## [WHAT NEEDS TO BE DONE]
Below is a block of records; please copy all of them exactly.

(Stored data entries)

□ □ □

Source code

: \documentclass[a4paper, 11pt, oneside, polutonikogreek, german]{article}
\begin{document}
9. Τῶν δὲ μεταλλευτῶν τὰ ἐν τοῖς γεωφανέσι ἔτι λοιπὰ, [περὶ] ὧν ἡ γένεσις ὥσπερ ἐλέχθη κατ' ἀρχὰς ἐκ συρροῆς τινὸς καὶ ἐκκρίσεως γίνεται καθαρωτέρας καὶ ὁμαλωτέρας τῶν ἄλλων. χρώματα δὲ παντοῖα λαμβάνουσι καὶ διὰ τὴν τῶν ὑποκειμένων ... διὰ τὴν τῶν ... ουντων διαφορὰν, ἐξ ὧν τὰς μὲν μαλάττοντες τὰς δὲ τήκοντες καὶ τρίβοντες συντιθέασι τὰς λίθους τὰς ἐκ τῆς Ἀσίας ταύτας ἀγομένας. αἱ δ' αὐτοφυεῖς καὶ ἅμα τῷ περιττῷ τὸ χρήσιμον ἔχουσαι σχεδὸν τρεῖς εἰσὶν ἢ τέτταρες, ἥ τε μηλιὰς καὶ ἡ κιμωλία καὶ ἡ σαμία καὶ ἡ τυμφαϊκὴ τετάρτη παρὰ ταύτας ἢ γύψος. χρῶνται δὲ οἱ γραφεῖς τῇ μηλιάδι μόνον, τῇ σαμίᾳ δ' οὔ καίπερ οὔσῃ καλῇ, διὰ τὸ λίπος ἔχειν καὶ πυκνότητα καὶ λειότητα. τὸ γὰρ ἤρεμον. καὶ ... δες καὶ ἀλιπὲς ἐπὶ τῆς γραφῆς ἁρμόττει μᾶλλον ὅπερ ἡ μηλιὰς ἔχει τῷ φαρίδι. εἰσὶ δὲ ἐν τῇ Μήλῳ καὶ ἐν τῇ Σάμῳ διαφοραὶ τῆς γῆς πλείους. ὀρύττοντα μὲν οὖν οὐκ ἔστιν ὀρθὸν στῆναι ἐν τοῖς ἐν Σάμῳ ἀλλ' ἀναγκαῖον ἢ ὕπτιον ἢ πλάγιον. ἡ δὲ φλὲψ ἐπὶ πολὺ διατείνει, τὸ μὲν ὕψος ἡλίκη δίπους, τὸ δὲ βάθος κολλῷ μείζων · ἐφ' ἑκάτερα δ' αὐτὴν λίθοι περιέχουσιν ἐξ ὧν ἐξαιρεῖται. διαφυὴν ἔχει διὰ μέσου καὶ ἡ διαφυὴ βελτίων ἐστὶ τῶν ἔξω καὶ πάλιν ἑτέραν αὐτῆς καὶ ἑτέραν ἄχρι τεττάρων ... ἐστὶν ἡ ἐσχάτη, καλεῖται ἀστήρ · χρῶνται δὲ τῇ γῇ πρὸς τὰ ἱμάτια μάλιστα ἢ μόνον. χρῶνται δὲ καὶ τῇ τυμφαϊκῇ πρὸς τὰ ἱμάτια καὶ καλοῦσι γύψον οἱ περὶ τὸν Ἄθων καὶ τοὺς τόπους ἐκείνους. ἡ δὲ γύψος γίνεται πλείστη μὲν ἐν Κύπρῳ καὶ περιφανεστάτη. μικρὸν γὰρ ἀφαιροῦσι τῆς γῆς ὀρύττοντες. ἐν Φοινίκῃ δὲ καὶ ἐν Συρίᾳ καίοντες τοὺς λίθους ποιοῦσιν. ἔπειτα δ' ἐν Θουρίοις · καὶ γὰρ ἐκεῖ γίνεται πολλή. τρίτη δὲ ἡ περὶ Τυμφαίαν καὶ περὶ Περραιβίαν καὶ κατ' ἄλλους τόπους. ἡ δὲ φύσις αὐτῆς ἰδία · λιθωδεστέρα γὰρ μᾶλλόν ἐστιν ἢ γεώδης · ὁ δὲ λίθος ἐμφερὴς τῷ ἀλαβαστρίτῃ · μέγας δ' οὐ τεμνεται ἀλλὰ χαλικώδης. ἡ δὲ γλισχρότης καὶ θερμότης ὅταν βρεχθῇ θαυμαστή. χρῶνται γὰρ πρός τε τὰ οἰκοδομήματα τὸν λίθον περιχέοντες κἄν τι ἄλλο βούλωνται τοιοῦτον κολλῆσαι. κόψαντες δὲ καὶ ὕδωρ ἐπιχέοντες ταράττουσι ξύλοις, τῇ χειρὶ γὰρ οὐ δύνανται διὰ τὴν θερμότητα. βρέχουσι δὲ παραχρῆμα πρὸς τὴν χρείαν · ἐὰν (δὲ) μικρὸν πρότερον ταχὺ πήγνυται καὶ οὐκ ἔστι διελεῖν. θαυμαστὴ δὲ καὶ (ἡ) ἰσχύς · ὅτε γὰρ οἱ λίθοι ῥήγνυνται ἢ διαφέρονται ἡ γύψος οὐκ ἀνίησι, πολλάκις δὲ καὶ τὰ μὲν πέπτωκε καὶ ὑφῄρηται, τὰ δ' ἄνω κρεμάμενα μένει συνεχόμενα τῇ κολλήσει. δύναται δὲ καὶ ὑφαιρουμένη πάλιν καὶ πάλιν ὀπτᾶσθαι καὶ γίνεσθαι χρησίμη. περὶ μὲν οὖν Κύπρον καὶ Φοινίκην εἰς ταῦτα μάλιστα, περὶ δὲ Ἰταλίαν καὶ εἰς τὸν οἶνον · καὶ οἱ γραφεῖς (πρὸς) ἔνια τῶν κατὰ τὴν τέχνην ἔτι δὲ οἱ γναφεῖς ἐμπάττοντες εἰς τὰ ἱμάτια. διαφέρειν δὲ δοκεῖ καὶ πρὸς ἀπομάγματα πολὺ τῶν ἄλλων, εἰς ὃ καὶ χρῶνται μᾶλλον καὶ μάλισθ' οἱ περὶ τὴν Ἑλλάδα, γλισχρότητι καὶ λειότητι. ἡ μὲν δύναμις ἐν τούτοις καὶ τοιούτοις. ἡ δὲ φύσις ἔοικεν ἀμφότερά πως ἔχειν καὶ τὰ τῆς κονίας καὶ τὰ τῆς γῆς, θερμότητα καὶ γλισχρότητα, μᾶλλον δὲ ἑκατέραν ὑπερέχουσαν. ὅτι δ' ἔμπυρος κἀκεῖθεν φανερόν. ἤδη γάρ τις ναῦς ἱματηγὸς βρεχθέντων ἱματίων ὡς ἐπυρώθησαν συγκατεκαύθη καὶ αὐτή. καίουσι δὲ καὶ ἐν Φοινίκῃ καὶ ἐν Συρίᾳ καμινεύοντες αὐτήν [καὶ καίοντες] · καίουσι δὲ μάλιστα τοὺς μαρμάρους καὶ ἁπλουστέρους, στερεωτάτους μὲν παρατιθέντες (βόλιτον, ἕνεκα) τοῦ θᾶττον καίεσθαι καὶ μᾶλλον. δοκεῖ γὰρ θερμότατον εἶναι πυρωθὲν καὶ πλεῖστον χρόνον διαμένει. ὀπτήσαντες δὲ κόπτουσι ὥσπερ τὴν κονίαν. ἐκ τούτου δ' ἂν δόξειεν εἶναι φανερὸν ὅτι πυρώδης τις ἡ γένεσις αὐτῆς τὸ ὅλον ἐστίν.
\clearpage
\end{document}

□ □ □

## [PROBLEM SOLUTION]
Source code

: \documentclass[a4paper, 11pt, oneside, polutonikogreek, german]{article}
\begin{document}
9. Τῶν δὲ μεταλλευτῶν τὰ ἐν τοῖς γεωφανέσι ἔτι λοιπὰ, [περὶ] ὧν ἡ γένεσις ὥσπερ ἐλέχθη κατ' ἀρχὰς ἐκ συρροῆς τινὸς καὶ ἐκκρίσεως γίνεται καθαρωτέρας καὶ ὁμαλωτέρας τῶν ἄλλων. χρώματα δὲ παντοῖα λαμβάνουσι καὶ διὰ τὴν τῶν ὑποκειμένων ... διὰ τὴν τῶν ... ουντων διαφορὰν, ἐξ ὧν τὰς μὲν μαλάττοντες τὰς δὲ τήκοντες καὶ τρίβοντες συντιθέασι τὰς λίθους τὰς ἐκ τῆς Ἀσίας ταύτας ἀγομένας. αἱ δ' αὐτοφυεῖς καὶ ἅμα τῷ περιττῷ τὸ χρήσιμον ἔχουσαι σχεδὸν τρεῖς εἰσὶν ἢ τέτταρες, ἥ τε μηλιὰς καὶ ἡ κιμωλία καὶ ἡ σαμία καὶ ἡ τυμφαϊκὴ τετάρτη παρὰ ταύτας ἢ γύψος. χρῶνται δὲ οἱ γραφεῖς τῇ μηλιάδι μόνον, τῇ σαμίᾳ δ' οὔ καίπερ οὔσῃ καλῇ, διὰ τὸ λίπος ἔχειν καὶ πυκνότητα καὶ λειότητα. τὸ γὰρ ἤρεμον. καὶ ... δες καὶ ἀλιπὲς ἐπὶ τῆς γραφῆς ἁρμόττει μᾶλλον ὅπερ ἡ μηλιὰς ἔχει τῷ φαρίδι. εἰσὶ δὲ ἐν τῇ Μήλῳ καὶ ἐν τῇ Σάμῳ διαφοραὶ τῆς γῆς πλείους. ὀρύττοντα μὲν οὖν οὐκ ἔστιν ὀρθὸν στῆναι ἐν τοῖς ἐν Σάμῳ ἀλλ' ἀναγκαῖον ἢ ὕπτιον ἢ πλάγιον. ἡ δὲ φλὲψ ἐπὶ πολὺ διατείνει, τὸ μὲν ὕψος ἡλίκη δίπους, τὸ δὲ βάθος κολλῷ μείζων · ἐφ' ἑκάτερα δ' αὐτὴν λίθοι περιέχουσιν ἐξ ὧν ἐξαιρεῖται. διαφυὴν ἔχει διὰ μέσου καὶ ἡ διαφυὴ βελτίων ἐστὶ τῶν ἔξω καὶ πάλιν ἑτέραν αὐτῆς καὶ ἑτέραν ἄχρι τεττάρων ... ἐστὶν ἡ ἐσχάτη, καλεῖται ἀστήρ · χρῶνται δὲ τῇ γῇ πρὸς τὰ ἱμάτια μάλιστα ἢ μόνον. χρῶνται δὲ καὶ τῇ τυμφαϊκῇ πρὸς τὰ ἱμάτια καὶ καλοῦσι γύψον οἱ περὶ τὸν Ἄθων καὶ τοὺς τόπους ἐκείνους. ἡ δὲ γύψος γίνεται πλείστη μὲν ἐν Κύπρῳ καὶ περιφανεστάτη. μικρὸν γὰρ ἀφαιροῦσι τῆς γῆς ὀρύττοντες. ἐν Φοινίκῃ δὲ καὶ ἐν Συρίᾳ καίοντες τοὺς λίθους ποιοῦσιν. ἔπειτα δ' ἐν Θουρίοις · καὶ γὰρ ἐκεῖ γίνεται πολλή. τρίτη δὲ ἡ περὶ Τυμφαίαν καὶ περὶ Περραιβίαν καὶ κατ' ἄλλους τόπους. ἡ δὲ φύσις αὐτῆς ἰδία · λιθωδεστέρα γὰρ μᾶλλόν ἐστιν ἢ γεώδης · ὁ δὲ λίθος ἐμφερὴς τῷ ἀλαβαστρίτῃ · μέγας δ' οὐ τεμνεται ἀλλὰ χαλικώδης. ἡ δὲ γλισχρότης καὶ θερμότης ὅταν βρεχθῇ θαυμαστή. χρῶνται γὰρ πρός τε τὰ οἰκοδομήματα τὸν λίθον περιχέοντες κἄν τι ἄλλο βούλωνται τοιοῦτον κολλῆσαι. κόψαντες δὲ καὶ ὕδωρ ἐπιχέοντες ταράττουσι ξύλοις, τῇ χειρὶ γὰρ οὐ δύνανται διὰ τὴν θερμότητα. βρέχουσι δὲ παραχρῆμα πρὸς τὴν χρείαν · ἐὰν (δὲ) μικρὸν πρότερον ταχὺ πήγνυται καὶ οὐκ ἔστι διελεῖν. θαυμαστὴ δὲ καὶ (ἡ) ἰσχύς · ὅτε γὰρ οἱ λίθοι ῥήγνυνται ἢ διαφέρονται ἡ γύψος οὐκ ἀνίησι, πολλάκις δὲ καὶ τὰ μὲν πέπτωκε καὶ ὑφῄρηται, τὰ δ' ἄνω κρεμάμενα μένει συνεχόμενα τῇ κολλήσει. δύναται δὲ καὶ ὑφαιρουμένη πάλιν καὶ πάλιν ὀπτᾶσθαι καὶ γίνεσθαι χρησίμη. περὶ μὲν οὖν Κύπρον καὶ Φοινίκην εἰς ταῦτα μάλιστα, περὶ δὲ Ἰταλίαν καὶ εἰς τὸν οἶνον · καὶ οἱ γραφεῖς (πρὸς) ἔνια τῶν κατὰ τὴν τέχνην ἔτι δὲ οἱ γναφεῖς ἐμπάττοντες εἰς τὰ ἱμάτια. διαφέρειν δὲ δοκεῖ καὶ πρὸς ἀπομάγματα πολὺ τῶν ἄλλων, εἰς ὃ καὶ χρῶνται μᾶλλον καὶ μάλισθ' οἱ περὶ τὴν Ἑλλάδα, γλισχρότητι καὶ λειότητι. ἡ μὲν δύναμις ἐν τούτοις καὶ τοιούτοις. ἡ δὲ φύσις ἔοικεν ἀμφότερά πως ἔχειν καὶ τὰ τῆς κονίας καὶ τὰ τῆς γῆς, θερμότητα καὶ γλισχρότητα, μᾶλλον δὲ ἑκατέραν ὑπερέχουσαν. ὅτι δ' ἔμπυρος κἀκεῖθεν φανερόν. ἤδη γάρ τις ναῦς ἱματηγὸς βρεχθέντων ἱματίων ὡς ἐπυρώθησαν συγκατεκαύθη καὶ αὐτή. καίουσι δὲ καὶ ἐν Φοινίκῃ καὶ ἐν Συρίᾳ καμινεύοντες αὐτήν [καὶ καίοντες] · καίουσι δὲ μάλιστα τοὺς μαρμάρους καὶ ἁπλουστέρους, στερεωτάτους μὲν παρατιθέντες (βόλιτον, ἕνεκα) τοῦ θᾶττον καίεσθαι καὶ μᾶλλον. δοκεῖ γὰρ θερμότατον εἶναι πυρωθὲν καὶ πλεῖστον χρόνον διαμένει. ὀπτήσαντες δὲ κόπτουσι ὥσπερ τὴν κονίαν. ἐκ τούτου δ' ἂν δόξειεν εἶναι φανερὸν ὅτι πυρώδης τις ἡ γένεσις αὐτῆς τὸ ὅλον ἐστίν.
\clearpage
\end{document}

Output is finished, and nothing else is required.